We Can “Cure” High Frequency Trading, but is It Really a Public Policy Problem?

Michael Giberson

High frequency trading practices by some financial firms have spilled into the news. The Economist provides a summary of the issue.  Bloomberg notes the Sen. Charles Schumer has proposed to ban one such trading strategy.

Here, Tyler Cowen said he is not worred about high frequency trading (HFT).  In a follow-up, he said:

Even if you think HFT is bad, on an actual list of bad policies or practices in our world, would it be in the top million?  Mostly it’s a canvas on which to paint complaints about the continuing political and economic power of finance, but we shouldn’t let that skew our judgment of the practice itself.
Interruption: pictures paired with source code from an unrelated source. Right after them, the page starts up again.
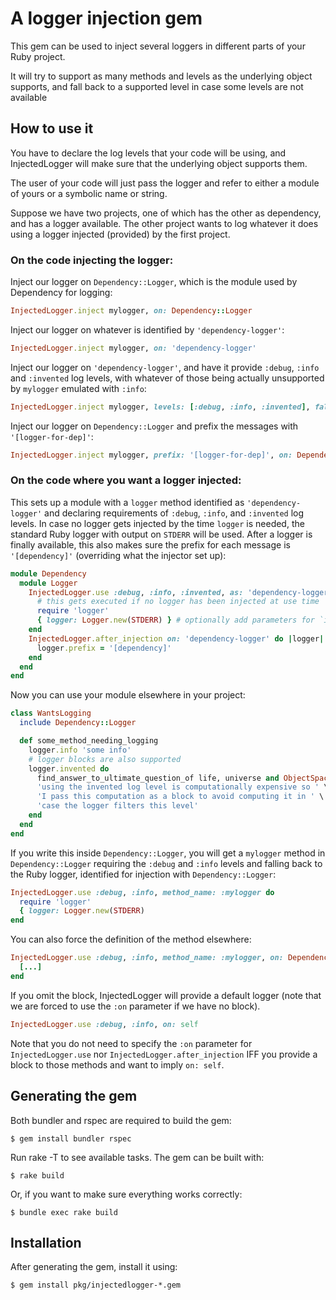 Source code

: # A logger injection gem

This gem can be used to inject several loggers in different parts of your Ruby project.

It will try to support as many methods and levels as the underlying object supports, and fall back to a supported level in case some levels are not available

## How to use it

You have to declare the log levels that your code will be using, and
InjectedLogger will make sure that the underlying object supports them.

The user of your code will just pass the logger and refer to either a module of
yours or a symbolic name or string.

Suppose we have two projects, one of which has the other as dependency, and has
a logger available. The other project wants to log whatever it does using a
logger injected (provided) by the first project.

### On the code injecting the logger:

Inject our logger on `Dependency::Logger`, which is the module used by Dependency
for logging:
```ruby
InjectedLogger.inject mylogger, on: Dependency::Logger
```

Inject our logger on whatever is identified by `'dependency-logger'`:
```ruby
InjectedLogger.inject mylogger, on: 'dependency-logger'
```

Inject our logger on `'dependency-logger'`, and have it provide `:debug`, `:info`
and `:invented` log levels, with whatever of those being actually unsupported by
`mylogger` emulated with `:info`:
```ruby
InjectedLogger.inject mylogger, levels: [:debug, :info, :invented], fallback: :info, on: 'dependency-logger'
```

Inject our logger on `Dependency::Logger` and prefix the messages with `'[logger-for-dep]'`:
```ruby
InjectedLogger.inject mylogger, prefix: '[logger-for-dep]', on: Dependency::Logger
```

### On the code where you want a logger injected:

This sets up a module with a `logger` method identified as `'dependency-logger'`
and declaring requirements of `:debug`, `:info`, and `:invented` log levels. In
case no logger gets injected by the time `logger` is needed, the standard Ruby
logger with output on `STDERR` will be used. After a logger is finally available,
this also makes sure the prefix for each message is `'[dependency]'` (overriding
what the injector set up):
```ruby
module Dependency
  module Logger
    InjectedLogger.use :debug, :info, :invented, as: 'dependency-logger' do
      # this gets executed if no logger has been injected at use time
      require 'logger'
      { logger: Logger.new(STDERR) } # optionally add parameters for `inject`
    end
    InjectedLogger.after_injection on: 'dependency-logger' do |logger|
      logger.prefix = '[dependency]'
    end
  end
end
```

Now you can use your module elsewhere in your project:
```ruby
class WantsLogging
  include Dependency::Logger

  def some_method_needing_logging
    logger.info 'some info'
    # logger blocks are also supported
    logger.invented do
      find_answer_to_ultimate_question_of life, universe and ObjectSpace.each_object
      'using the invented log level is computationally expensive so ' \
      'I pass this computation as a block to avoid computing it in ' \
      'case the logger filters this level'
    end
  end
end
```

If you write this inside `Dependency::Logger`, you will get a `mylogger` method in
`Dependency::Logger` requiring the `:debug` and `:info` levels and falling back
to the Ruby logger, identified for injection with `Dependency::Logger`:
```ruby
InjectedLogger.use :debug, :info, method_name: :mylogger do
  require 'logger'
  { logger: Logger.new(STDERR)
end
```

You can also force the definition of the method elsewhere:
```ruby
InjectedLogger.use :debug, :info, method_name: :mylogger, on: Dependency::OtherLogger do
  [...]
end
```

If you omit the block, InjectedLogger will provide a default logger (note that
we are forced to use the `:on` parameter if we have no block).
```ruby
InjectedLogger.use :debug, :info, on: self
```

Note that you do not need to specify the `:on` parameter for `InjectedLogger.use`
nor `InjectedLogger.after_injection` IFF you provide a block to those methods
and want to imply `on: self`.

## Generating the gem

Both bundler and rspec are required to build the gem:

    $ gem install bundler rspec

Run rake -T to see available tasks. The gem can be built with:

    $ rake build

Or, if you want to make sure everything works correctly:

    $ bundle exec rake build

## Installation

After generating the gem, install it using:

    $ gem install pkg/injectedlogger-*.gem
I think that that is about right.

I’m not sure that there is a public policy issue involved, but stock exchanges themselves may have an interest in managing the issue. A costly communication-speed arms race among member firms may burn off any economic value attainable in the form of investment in computing and telecom systems.  Member firms that choose not to play the arms race game may adopt costly defensive trading strategies instead.

A simple way to avoid the arms race is to reconfigure the underlying market structure from a continuous double auction to a periodic call market. The double auction works by continuously collecting bids and offers, with transactions occurring anytime a new bid matches the best available offer (or new offer matches the best available bid) at the matched price.  A call market works by continuously collecting bids and offers, then at announced intervals a clearing price determined such that the quantity offered is equal to quantity bid at the price.

Personally, I can’t imagine much value from running the call market more frequently than once every 5 or 10 minutes, but my lack of an imagination isn’t really a good guide here. (This paper from 1995 proposed clearing an electronic call market three times a day.)  In any case the call mechanism is quite adaptable, and the technology clearly exists to run frequent calls. If high frequency price discovery offers some value to the market, the call could be run every minute, every second or half-second, or even every hundredth of a second.

There are interesting market design issues involved.  But, like Cowen suggested, high frequency trading practices probably does not raise any significant public policy issues.